Sheldon Adelson has made billions of dollars by seeing things others do not. But even he was stumped three years ago [2002] when he first laid eyes on the real estate that Chinese officials were offering him to build a new casino in Macau. "It's very nice, very picturesque," he thought. "But it's underwater! They've relegated me to the boonies!"

Like every other bigtime casino developer, he was well aware of Macau's potential: The former Portuguese colony south of Hong Kong is the only place in the Chinese-speaking world where betting is legal. It's located a short drive or plane ride away from a billion-plus Chinese--who, by the way, are the world's most ferocious gamblers. But out here? On a future landfill project several miles from the crowded downtown peninsula where the action had always been?

Still, the more Adelson thought about it, the more he became convinced that he had spotted something glittering beneath the blue water of the South China Sea. More than glittering: a gold mine. A bustling gambling boomtown. "What I saw was as plain as the nose on my face," he says.

And so he dove in. To grab a beachhead, learn the ropes, and--not the least of it--make some money, Adelson first cut a deal with the Chinese government to erect his "temporary casino." The $265 million Sands, a gleaming Vegas-style palace, opened downtown near the ferry terminal in May 2004. The traffic is so high--40% of the 16 million people who visited Macau in 2004 passed through here, according to the research firm CLSA--and the action so intense that Adelson recouped his initial investment in 12 months.

In the year ahead the gambling operation at the Sands is on track to generate north of $320 million in pretax cash flow. That's more than Adelson made last year from the 4,000 hotel rooms and the restaurants, showrooms, shops, gaming tables, and slots at his highly profitable Las Vegas flagship, the Venetian.

But the real money spinner, Adelson believes, will be on that lonely expanse of freshly poured landfill.

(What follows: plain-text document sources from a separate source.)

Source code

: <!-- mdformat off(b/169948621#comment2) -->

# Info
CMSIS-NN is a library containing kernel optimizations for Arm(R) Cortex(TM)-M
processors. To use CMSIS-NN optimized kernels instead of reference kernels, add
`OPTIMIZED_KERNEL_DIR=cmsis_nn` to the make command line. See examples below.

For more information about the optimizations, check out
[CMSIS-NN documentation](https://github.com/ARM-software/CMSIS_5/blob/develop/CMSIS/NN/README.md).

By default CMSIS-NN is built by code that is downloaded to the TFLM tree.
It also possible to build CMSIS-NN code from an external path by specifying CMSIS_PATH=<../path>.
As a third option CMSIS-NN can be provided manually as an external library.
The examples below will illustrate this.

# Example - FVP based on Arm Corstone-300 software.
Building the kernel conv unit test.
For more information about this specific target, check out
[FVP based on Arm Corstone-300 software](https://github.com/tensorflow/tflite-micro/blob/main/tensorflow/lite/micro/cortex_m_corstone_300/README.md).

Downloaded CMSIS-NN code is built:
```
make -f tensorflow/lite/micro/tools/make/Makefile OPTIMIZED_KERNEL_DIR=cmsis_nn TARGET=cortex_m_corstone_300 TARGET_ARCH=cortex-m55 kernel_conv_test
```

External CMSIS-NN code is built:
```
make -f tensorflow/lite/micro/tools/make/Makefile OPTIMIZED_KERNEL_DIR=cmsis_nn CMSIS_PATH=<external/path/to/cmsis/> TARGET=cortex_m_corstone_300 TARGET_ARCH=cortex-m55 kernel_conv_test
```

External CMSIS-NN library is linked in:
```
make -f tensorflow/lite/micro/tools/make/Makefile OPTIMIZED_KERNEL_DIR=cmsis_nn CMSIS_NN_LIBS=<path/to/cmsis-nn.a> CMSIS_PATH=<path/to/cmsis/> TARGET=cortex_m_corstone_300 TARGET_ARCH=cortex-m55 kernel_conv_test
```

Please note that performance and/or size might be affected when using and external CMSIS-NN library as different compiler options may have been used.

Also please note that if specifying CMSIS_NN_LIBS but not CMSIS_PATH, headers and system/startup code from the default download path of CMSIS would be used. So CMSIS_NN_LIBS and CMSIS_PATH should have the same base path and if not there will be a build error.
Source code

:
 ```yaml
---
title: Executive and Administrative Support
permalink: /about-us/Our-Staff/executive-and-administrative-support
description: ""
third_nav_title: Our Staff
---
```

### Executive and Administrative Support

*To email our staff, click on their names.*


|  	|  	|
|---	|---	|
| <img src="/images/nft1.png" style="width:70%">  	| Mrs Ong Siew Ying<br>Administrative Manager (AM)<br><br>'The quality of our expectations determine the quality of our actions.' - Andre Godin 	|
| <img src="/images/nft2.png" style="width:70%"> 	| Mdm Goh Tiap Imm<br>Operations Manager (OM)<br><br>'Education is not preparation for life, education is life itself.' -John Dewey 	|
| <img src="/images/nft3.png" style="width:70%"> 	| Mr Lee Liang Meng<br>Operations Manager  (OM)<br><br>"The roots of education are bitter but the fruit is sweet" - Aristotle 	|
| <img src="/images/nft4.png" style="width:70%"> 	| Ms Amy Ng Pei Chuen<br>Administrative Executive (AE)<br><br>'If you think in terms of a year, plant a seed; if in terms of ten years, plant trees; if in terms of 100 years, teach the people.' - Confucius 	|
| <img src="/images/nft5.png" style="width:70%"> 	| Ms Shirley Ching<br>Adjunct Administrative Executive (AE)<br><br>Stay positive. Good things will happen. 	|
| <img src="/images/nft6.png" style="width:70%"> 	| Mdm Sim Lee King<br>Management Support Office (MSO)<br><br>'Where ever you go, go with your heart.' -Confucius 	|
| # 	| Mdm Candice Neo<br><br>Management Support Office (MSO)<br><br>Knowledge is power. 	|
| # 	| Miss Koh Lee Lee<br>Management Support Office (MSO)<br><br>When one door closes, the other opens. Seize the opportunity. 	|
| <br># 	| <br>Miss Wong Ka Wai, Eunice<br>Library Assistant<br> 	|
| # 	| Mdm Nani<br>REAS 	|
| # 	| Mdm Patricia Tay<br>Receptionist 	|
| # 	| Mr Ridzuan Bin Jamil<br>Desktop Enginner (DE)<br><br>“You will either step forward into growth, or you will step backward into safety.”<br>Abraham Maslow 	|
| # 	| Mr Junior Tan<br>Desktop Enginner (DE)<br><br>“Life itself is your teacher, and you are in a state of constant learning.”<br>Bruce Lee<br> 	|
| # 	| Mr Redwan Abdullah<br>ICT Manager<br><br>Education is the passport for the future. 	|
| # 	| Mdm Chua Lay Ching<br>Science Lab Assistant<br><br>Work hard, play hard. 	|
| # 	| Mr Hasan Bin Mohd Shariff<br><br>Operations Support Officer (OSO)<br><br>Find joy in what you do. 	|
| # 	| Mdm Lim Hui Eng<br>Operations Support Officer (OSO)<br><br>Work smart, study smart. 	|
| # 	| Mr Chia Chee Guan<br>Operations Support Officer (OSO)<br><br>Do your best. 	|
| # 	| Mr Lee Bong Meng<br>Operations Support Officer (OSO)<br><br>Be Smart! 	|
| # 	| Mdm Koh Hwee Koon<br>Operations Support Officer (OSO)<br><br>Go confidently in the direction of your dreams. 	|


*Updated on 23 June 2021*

It's the only spot in Macau--the most densely populated place on earth--with enough room for what Adelson has in mind: a brand-new Chinese Vegas, complete with a long boulevard of casinos, hotels, shops, deluxe theaters, the works. The first big development on the Cotai Strip (the name was concocted from Coloane and Taipa, the two former islands that border it) is Adelson's $2 billion Venetian Macau, now under construction. It will boast the world's biggest casino (some 600,000 square feet of gambling space, about five times the size of your state-of-the-art Vegas gaming floor), 3,000 hotel rooms, acres of pools, 850,000 square feet of shopping, a 15,000-seat showroom, and a 1.2-million-square-foot convention center. Beyond that, Adelson intends to invest another $2 billion or so to put up hotel-mall-casino complexes that will open alongside the Venetian around the end of 2007 and be run by leading hotel operators, such as Four Seasons and Shangri-La. (He will retain control of their showrooms and casinos.) And although it took at least 30 years for Vegas to become Vegas, he figures it'll take about five for Cotai to become Asia's--and thus the world's--biggest gambling and entertainment mecca.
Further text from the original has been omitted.